Prompt =>
Restate the data exactly, with nothing altered.

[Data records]
------------------------------------------------

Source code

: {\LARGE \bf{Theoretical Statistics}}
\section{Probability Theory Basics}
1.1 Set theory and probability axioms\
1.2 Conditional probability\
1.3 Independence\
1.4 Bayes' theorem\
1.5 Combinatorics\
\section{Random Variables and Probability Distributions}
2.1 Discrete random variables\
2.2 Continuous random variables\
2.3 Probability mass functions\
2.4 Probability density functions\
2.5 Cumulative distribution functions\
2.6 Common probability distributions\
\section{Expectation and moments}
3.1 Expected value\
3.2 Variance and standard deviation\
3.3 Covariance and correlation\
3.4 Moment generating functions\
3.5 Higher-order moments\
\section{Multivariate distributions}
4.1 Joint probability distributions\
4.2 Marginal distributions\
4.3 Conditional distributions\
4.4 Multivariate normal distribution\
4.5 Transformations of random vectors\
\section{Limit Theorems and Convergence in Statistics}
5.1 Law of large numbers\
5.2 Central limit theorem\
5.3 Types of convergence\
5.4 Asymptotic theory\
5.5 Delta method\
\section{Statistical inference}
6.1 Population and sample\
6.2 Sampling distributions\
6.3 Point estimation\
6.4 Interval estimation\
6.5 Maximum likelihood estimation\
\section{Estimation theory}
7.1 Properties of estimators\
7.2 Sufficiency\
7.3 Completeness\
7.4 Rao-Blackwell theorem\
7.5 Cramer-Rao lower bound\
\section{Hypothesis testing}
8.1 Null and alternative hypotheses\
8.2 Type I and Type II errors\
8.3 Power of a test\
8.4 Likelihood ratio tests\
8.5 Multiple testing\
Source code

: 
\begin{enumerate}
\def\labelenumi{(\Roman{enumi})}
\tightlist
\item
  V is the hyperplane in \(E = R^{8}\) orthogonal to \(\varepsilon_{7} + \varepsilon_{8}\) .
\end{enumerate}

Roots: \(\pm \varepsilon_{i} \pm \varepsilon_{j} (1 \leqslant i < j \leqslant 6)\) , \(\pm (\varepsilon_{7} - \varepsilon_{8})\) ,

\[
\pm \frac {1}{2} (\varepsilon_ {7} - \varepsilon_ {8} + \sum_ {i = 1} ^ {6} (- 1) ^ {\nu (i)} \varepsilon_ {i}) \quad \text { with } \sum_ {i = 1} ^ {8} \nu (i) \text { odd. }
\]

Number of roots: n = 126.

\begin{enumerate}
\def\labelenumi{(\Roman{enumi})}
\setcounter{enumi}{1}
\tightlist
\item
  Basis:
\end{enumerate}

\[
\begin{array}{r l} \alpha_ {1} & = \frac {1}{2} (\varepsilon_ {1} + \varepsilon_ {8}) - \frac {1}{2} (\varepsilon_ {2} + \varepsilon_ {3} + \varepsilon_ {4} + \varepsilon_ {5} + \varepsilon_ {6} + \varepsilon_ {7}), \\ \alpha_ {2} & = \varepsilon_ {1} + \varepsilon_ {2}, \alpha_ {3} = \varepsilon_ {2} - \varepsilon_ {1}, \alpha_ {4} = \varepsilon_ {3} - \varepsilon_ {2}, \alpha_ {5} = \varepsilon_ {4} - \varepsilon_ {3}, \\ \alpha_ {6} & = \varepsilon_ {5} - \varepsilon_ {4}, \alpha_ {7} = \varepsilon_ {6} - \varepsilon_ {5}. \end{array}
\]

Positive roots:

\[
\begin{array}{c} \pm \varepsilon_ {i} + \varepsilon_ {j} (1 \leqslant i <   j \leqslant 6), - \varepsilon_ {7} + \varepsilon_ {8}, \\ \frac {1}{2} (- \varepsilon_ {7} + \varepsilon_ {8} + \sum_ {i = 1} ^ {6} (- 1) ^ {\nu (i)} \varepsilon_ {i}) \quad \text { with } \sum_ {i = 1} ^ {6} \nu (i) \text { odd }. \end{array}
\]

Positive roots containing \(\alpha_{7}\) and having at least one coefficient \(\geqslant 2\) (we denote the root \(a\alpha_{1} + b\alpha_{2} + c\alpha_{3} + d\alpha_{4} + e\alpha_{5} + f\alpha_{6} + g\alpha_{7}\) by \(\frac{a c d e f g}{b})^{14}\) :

------------------------------------------------

Exercise solution =>
Source code

: {\LARGE \bf{Theoretical Statistics}}
\section{Probability Theory Basics}
1.1 Set theory and probability axioms\
1.2 Conditional probability\
1.3 Independence\
1.4 Bayes' theorem\
1.5 Combinatorics\
\section{Random Variables and Probability Distributions}
2.1 Discrete random variables\
2.2 Continuous random variables\
2.3 Probability mass functions\
2.4 Probability density functions\
2.5 Cumulative distribution functions\
2.6 Common probability distributions\
\section{Expectation and moments}
3.1 Expected value\
3.2 Variance and standard deviation\
3.3 Covariance and correlation\
3.4 Moment generating functions\
3.5 Higher-order moments\
\section{Multivariate distributions}
4.1 Joint probability distributions\
4.2 Marginal distributions\
4.3 Conditional distributions\
4.4 Multivariate normal distribution\
4.5 Transformations of random vectors\
\section{Limit Theorems and Convergence in Statistics}
5.1 Law of large numbers\
5.2 Central limit theorem\
5.3 Types of convergence\
5.4 Asymptotic theory\
5.5 Delta method\
\section{Statistical inference}
6.1 Population and sample\
6.2 Sampling distributions\
6.3 Point estimation\
6.4 Interval estimation\
6.5 Maximum likelihood estimation\
\section{Estimation theory}
7.1 Properties of estimators\
7.2 Sufficiency\
7.3 Completeness\
7.4 Rao-Blackwell theorem\
7.5 Cramer-Rao lower bound\
\section{Hypothesis testing}
8.1 Null and alternative hypotheses\
8.2 Type I and Type II errors\
8.3 Power of a test\
8.4 Likelihood ratio tests\
8.5 Multiple testing\
Source code

: 
\begin{enumerate}
\def\labelenumi{(\Roman{enumi})}
\tightlist
\item
  V is the hyperplane in \(E = R^{8}\) orthogonal to \(\varepsilon_{7} + \varepsilon_{8}\) .
\end{enumerate}

Roots: \(\pm \varepsilon_{i} \pm \varepsilon_{j} (1 \leqslant i < j \leqslant 6)\) , \(\pm (\varepsilon_{7} - \varepsilon_{8})\) ,

\[
\pm \frac {1}{2} (\varepsilon_ {7} - \varepsilon_ {8} + \sum_ {i = 1} ^ {6} (- 1) ^ {\nu (i)} \varepsilon_ {i}) \quad \text { with } \sum_ {i = 1} ^ {8} \nu (i) \text { odd. }
\]

Number of roots: n = 126.

\begin{enumerate}
\def\labelenumi{(\Roman{enumi})}
\setcounter{enumi}{1}
\tightlist
\item
  Basis:
\end{enumerate}

\[
\begin{array}{r l} \alpha_ {1} & = \frac {1}{2} (\varepsilon_ {1} + \varepsilon_ {8}) - \frac {1}{2} (\varepsilon_ {2} + \varepsilon_ {3} + \varepsilon_ {4} + \varepsilon_ {5} + \varepsilon_ {6} + \varepsilon_ {7}), \\ \alpha_ {2} & = \varepsilon_ {1} + \varepsilon_ {2}, \alpha_ {3} = \varepsilon_ {2} - \varepsilon_ {1}, \alpha_ {4} = \varepsilon_ {3} - \varepsilon_ {2}, \alpha_ {5} = \varepsilon_ {4} - \varepsilon_ {3}, \\ \alpha_ {6} & = \varepsilon_ {5} - \varepsilon_ {4}, \alpha_ {7} = \varepsilon_ {6} - \varepsilon_ {5}. \end{array}
\]

Positive roots:

\[
\begin{array}{c} \pm \varepsilon_ {i} + \varepsilon_ {j} (1 \leqslant i <   j \leqslant 6), - \varepsilon_ {7} + \varepsilon_ {8}, \\ \frac {1}{2} (- \varepsilon_ {7} + \varepsilon_ {8} + \sum_ {i = 1} ^ {6} (- 1) ^ {\nu (i)} \varepsilon_ {i}) \quad \text { with } \sum_ {i = 1} ^ {6} \nu (i) \text { odd }. \end{array}
\]

Positive roots containing \(\alpha_{7}\) and having at least one coefficient \(\geqslant 2\) (we denote the root \(a\alpha_{1} + b\alpha_{2} + c\alpha_{3} + d\alpha_{4} + e\alpha_{5} + f\alpha_{6} + g\alpha_{7}\) by \(\frac{a c d e f g}{b})^{14}\) :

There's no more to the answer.